What you need to do: Write the listing below out again in full, dropping its pictures.

== Working data

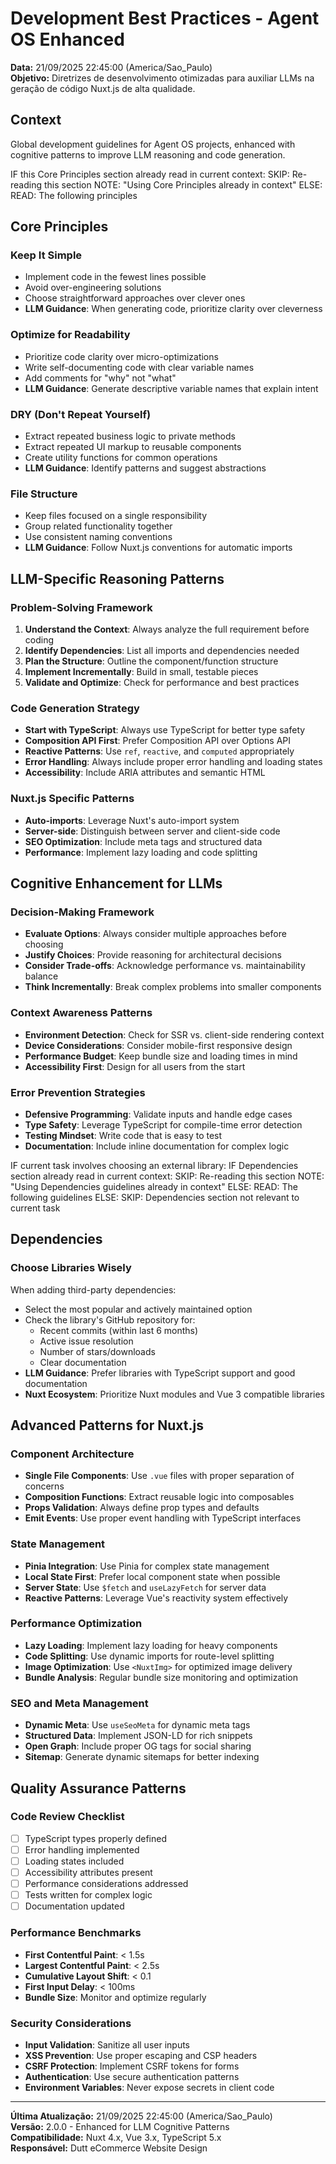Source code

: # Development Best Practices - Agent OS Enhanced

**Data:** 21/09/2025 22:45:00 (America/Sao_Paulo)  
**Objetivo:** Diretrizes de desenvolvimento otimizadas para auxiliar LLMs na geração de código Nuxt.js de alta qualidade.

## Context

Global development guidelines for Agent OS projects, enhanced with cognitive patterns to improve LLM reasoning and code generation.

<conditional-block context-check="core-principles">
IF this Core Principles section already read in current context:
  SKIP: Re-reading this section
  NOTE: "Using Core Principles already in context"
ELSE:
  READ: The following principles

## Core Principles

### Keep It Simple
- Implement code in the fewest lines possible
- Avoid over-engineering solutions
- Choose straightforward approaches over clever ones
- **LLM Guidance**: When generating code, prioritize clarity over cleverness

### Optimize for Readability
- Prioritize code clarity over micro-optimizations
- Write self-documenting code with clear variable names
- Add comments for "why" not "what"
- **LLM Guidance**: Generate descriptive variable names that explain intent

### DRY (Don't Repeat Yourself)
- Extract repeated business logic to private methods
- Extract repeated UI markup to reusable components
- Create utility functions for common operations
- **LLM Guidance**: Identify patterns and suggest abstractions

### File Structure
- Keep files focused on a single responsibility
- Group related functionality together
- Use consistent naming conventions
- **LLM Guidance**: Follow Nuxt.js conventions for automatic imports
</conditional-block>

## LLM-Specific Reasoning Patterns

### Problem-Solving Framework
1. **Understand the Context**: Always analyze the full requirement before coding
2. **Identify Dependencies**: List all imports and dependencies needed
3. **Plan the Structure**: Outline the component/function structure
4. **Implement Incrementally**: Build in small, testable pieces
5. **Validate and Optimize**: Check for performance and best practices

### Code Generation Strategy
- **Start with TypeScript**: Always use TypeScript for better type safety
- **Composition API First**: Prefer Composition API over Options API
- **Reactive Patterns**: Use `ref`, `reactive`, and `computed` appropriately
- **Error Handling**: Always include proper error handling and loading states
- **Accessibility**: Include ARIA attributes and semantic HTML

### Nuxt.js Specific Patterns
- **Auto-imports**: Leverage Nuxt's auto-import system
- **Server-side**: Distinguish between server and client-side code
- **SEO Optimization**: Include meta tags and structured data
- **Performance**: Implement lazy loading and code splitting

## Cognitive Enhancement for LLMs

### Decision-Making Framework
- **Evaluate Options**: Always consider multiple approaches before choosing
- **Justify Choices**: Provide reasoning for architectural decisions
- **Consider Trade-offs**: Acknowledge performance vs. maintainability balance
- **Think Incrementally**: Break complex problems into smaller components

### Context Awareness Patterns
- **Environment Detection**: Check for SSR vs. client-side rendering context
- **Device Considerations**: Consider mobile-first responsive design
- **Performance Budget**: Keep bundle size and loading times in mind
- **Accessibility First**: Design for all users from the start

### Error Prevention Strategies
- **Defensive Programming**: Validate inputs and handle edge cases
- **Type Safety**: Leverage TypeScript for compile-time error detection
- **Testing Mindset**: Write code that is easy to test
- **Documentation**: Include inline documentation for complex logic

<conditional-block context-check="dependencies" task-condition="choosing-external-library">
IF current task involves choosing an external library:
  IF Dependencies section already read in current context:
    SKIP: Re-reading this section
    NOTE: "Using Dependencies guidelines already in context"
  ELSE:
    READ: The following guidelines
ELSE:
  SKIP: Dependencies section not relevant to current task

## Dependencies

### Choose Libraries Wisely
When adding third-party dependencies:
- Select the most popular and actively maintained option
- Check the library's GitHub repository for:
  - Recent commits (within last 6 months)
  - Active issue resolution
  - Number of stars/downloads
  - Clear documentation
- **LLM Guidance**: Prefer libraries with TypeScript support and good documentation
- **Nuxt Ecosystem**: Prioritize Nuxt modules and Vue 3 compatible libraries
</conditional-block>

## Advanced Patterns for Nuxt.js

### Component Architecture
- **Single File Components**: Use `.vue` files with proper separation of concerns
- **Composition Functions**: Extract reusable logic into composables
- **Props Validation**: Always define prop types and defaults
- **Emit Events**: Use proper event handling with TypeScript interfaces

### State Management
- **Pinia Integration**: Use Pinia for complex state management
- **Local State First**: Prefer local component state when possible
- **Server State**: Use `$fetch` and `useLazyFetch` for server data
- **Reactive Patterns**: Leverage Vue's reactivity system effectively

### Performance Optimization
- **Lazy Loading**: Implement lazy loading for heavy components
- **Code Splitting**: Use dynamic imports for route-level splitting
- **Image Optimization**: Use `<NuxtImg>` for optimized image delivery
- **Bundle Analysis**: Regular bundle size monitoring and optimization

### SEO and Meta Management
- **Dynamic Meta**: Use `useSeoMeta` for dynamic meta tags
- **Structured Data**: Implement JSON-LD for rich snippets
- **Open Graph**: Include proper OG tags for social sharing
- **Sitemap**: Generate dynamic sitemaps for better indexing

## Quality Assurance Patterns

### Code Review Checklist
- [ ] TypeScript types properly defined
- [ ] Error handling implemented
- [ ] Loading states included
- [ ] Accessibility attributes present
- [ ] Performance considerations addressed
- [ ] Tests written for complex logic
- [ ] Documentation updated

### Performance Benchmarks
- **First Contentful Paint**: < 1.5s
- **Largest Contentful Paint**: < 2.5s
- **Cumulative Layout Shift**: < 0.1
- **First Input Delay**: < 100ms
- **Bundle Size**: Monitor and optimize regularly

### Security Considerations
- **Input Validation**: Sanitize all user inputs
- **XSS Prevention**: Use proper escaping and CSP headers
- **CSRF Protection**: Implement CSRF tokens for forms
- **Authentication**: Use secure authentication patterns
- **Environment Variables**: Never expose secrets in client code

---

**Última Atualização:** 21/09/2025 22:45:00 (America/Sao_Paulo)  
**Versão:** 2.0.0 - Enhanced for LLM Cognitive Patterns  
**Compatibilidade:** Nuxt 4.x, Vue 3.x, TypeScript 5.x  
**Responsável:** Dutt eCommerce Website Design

====

Solution to this exercise:
Source code

: # Development Best Practices - Agent OS Enhanced

**Data:** 21/09/2025 22:45:00 (America/Sao_Paulo)  
**Objetivo:** Diretrizes de desenvolvimento otimizadas para auxiliar LLMs na geração de código Nuxt.js de alta qualidade.

## Context

Global development guidelines for Agent OS projects, enhanced with cognitive patterns to improve LLM reasoning and code generation.

<conditional-block context-check="core-principles">
IF this Core Principles section already read in current context:
  SKIP: Re-reading this section
  NOTE: "Using Core Principles already in context"
ELSE:
  READ: The following principles

## Core Principles

### Keep It Simple
- Implement code in the fewest lines possible
- Avoid over-engineering solutions
- Choose straightforward approaches over clever ones
- **LLM Guidance**: When generating code, prioritize clarity over cleverness

### Optimize for Readability
- Prioritize code clarity over micro-optimizations
- Write self-documenting code with clear variable names
- Add comments for "why" not "what"
- **LLM Guidance**: Generate descriptive variable names that explain intent

### DRY (Don't Repeat Yourself)
- Extract repeated business logic to private methods
- Extract repeated UI markup to reusable components
- Create utility functions for common operations
- **LLM Guidance**: Identify patterns and suggest abstractions

### File Structure
- Keep files focused on a single responsibility
- Group related functionality together
- Use consistent naming conventions
- **LLM Guidance**: Follow Nuxt.js conventions for automatic imports
</conditional-block>

## LLM-Specific Reasoning Patterns

### Problem-Solving Framework
1. **Understand the Context**: Always analyze the full requirement before coding
2. **Identify Dependencies**: List all imports and dependencies needed
3. **Plan the Structure**: Outline the component/function structure
4. **Implement Incrementally**: Build in small, testable pieces
5. **Validate and Optimize**: Check for performance and best practices

### Code Generation Strategy
- **Start with TypeScript**: Always use TypeScript for better type safety
- **Composition API First**: Prefer Composition API over Options API
- **Reactive Patterns**: Use `ref`, `reactive`, and `computed` appropriately
- **Error Handling**: Always include proper error handling and loading states
- **Accessibility**: Include ARIA attributes and semantic HTML

### Nuxt.js Specific Patterns
- **Auto-imports**: Leverage Nuxt's auto-import system
- **Server-side**: Distinguish between server and client-side code
- **SEO Optimization**: Include meta tags and structured data
- **Performance**: Implement lazy loading and code splitting

## Cognitive Enhancement for LLMs

### Decision-Making Framework
- **Evaluate Options**: Always consider multiple approaches before choosing
- **Justify Choices**: Provide reasoning for architectural decisions
- **Consider Trade-offs**: Acknowledge performance vs. maintainability balance
- **Think Incrementally**: Break complex problems into smaller components

### Context Awareness Patterns
- **Environment Detection**: Check for SSR vs. client-side rendering context
- **Device Considerations**: Consider mobile-first responsive design
- **Performance Budget**: Keep bundle size and loading times in mind
- **Accessibility First**: Design for all users from the start

### Error Prevention Strategies
- **Defensive Programming**: Validate inputs and handle edge cases
- **Type Safety**: Leverage TypeScript for compile-time error detection
- **Testing Mindset**: Write code that is easy to test
- **Documentation**: Include inline documentation for complex logic

<conditional-block context-check="dependencies" task-condition="choosing-external-library">
IF current task involves choosing an external library:
  IF Dependencies section already read in current context:
    SKIP: Re-reading this section
    NOTE: "Using Dependencies guidelines already in context"
  ELSE:
    READ: The following guidelines
ELSE:
  SKIP: Dependencies section not relevant to current task

## Dependencies

### Choose Libraries Wisely
When adding third-party dependencies:
- Select the most popular and actively maintained option
- Check the library's GitHub repository for:
  - Recent commits (within last 6 months)
  - Active issue resolution
  - Number of stars/downloads
  - Clear documentation
- **LLM Guidance**: Prefer libraries with TypeScript support and good documentation
- **Nuxt Ecosystem**: Prioritize Nuxt modules and Vue 3 compatible libraries
</conditional-block>

## Advanced Patterns for Nuxt.js

### Component Architecture
- **Single File Components**: Use `.vue` files with proper separation of concerns
- **Composition Functions**: Extract reusable logic into composables
- **Props Validation**: Always define prop types and defaults
- **Emit Events**: Use proper event handling with TypeScript interfaces

### State Management
- **Pinia Integration**: Use Pinia for complex state management
- **Local State First**: Prefer local component state when possible
- **Server State**: Use `$fetch` and `useLazyFetch` for server data
- **Reactive Patterns**: Leverage Vue's reactivity system effectively

### Performance Optimization
- **Lazy Loading**: Implement lazy loading for heavy components
- **Code Splitting**: Use dynamic imports for route-level splitting
- **Image Optimization**: Use `<NuxtImg>` for optimized image delivery
- **Bundle Analysis**: Regular bundle size monitoring and optimization

### SEO and Meta Management
- **Dynamic Meta**: Use `useSeoMeta` for dynamic meta tags
- **Structured Data**: Implement JSON-LD for rich snippets
- **Open Graph**: Include proper OG tags for social sharing
- **Sitemap**: Generate dynamic sitemaps for better indexing

## Quality Assurance Patterns

### Code Review Checklist
- [ ] TypeScript types properly defined
- [ ] Error handling implemented
- [ ] Loading states included
- [ ] Accessibility attributes present
- [ ] Performance considerations addressed
- [ ] Tests written for complex logic
- [ ] Documentation updated

### Performance Benchmarks
- **First Contentful Paint**: < 1.5s
- **Largest Contentful Paint**: < 2.5s
- **Cumulative Layout Shift**: < 0.1
- **First Input Delay**: < 100ms
- **Bundle Size**: Monitor and optimize regularly

### Security Considerations
- **Input Validation**: Sanitize all user inputs
- **XSS Prevention**: Use proper escaping and CSP headers
- **CSRF Protection**: Implement CSRF tokens for forms
- **Authentication**: Use secure authentication patterns
- **Environment Variables**: Never expose secrets in client code

---

**Última Atualização:** 21/09/2025 22:45:00 (America/Sao_Paulo)  
**Versão:** 2.0.0 - Enhanced for LLM Cognitive Patterns  
**Compatibilidade:** Nuxt 4.x, Vue 3.x, TypeScript 5.x  
**Responsável:** Dutt eCommerce Website Design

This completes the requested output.